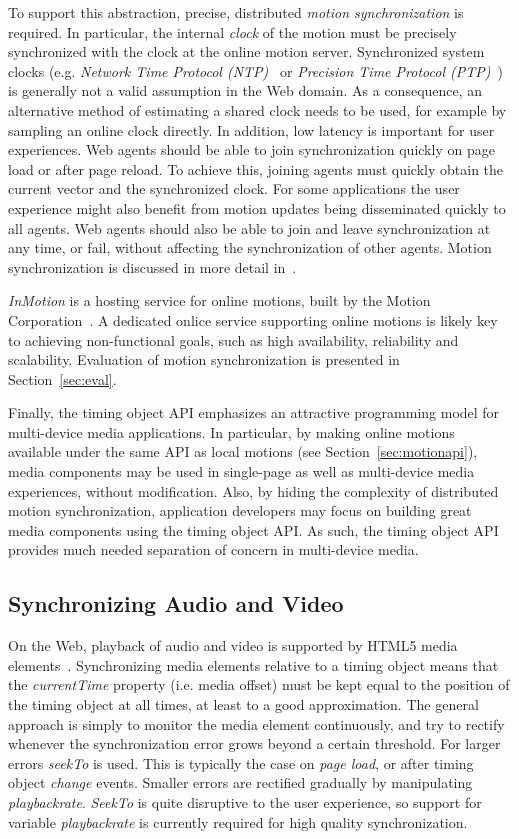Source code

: To support this abstraction, precise, distributed \emph{motion
synchronization} is required. In particular, the internal \emph{clock} of the
motion must be precisely synchronized with the clock at the online motion
server. Synchronized system clocks (e.g. \emph{Network Time Protocol (NTP)}~\cite{ntp} or \emph{Precision Time Protocol (PTP)}~\cite{ptp}) is
generally not a valid assumption in the Web domain.  As a consequence, an
alternative method of estimating a shared clock needs to be used, for example
by sampling an online clock directly. In addition, low latency is important
for user experiences. Web agents should be able to join synchronization
quickly on page load or after page reload. To achieve this, joining agents
must quickly obtain the current vector and the synchronized clock. For some
applications the user experience might also benefit from motion updates being
disseminated quickly to all agents. Web agents should also be able to join and
leave synchronization at any time, or fail, without affecting the
synchronization of other agents. Motion synchronization is discussed in more
detail in~\cite{msv}.

\emph{InMotion} is a hosting service for online motions, built by the Motion Corporation~\cite{mcorp}. A dedicated onlice service supporting
online motions is likely key to achieving non-functional goals, such as
high availability, reliability and scalability. Evaluation of
motion synchronization is presented in Section~\ref{sec:eval}.

Finally, the timing object API emphasizes an attractive programming model for
multi-device media applications. In particular, by making online motions
available under the same API as local motions (see Section~\ref{sec:motionapi}),
media components may be used in single-page as well as multi-device media
experiences, without modification. Also, by hiding the complexity of
distributed motion synchronization, application developers may focus on
building great media components using the timing object API. As such, the
timing object API provides much needed separation of concern in multi-device
media.

\subsection{Synchronizing Audio and Video}
\label{sec:avsync}

On the Web, playback of audio and video is supported by HTML5 media
elements~\cite{html5media}. Synchronizing media elements relative to a timing
object means that the \emph{currentTime} property (i.e. media offset) must be
kept equal to the position of the timing object at all times, at least to a
good approximation. The general approach is simply to monitor the media
element continuously, and try to rectify whenever the synchronization error
grows beyond a certain threshold. For larger errors \emph{seekTo} is used. This is
typically the case on \emph{page load}, or after timing object \emph{change} events. Smaller
errors are rectified gradually by manipulating \emph{playbackrate}. \emph{SeekTo} is
quite disruptive to the user experience, so support for variable \emph{playbackrate}
is currently required for high quality synchronization.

--- What the task requires ---
Using the entries above, repeat only the lines from the one containing "online motions is" through the one containing "Finally, the timing", end lines included.

--- Result ---
online motions is likely key to achieving non-functional goals, such as
high availability, reliability and scalability. Evaluation of
motion synchronization is presented in Section~\ref{sec:eval}.

Finally, the timing object API emphasizes an attractive programming model for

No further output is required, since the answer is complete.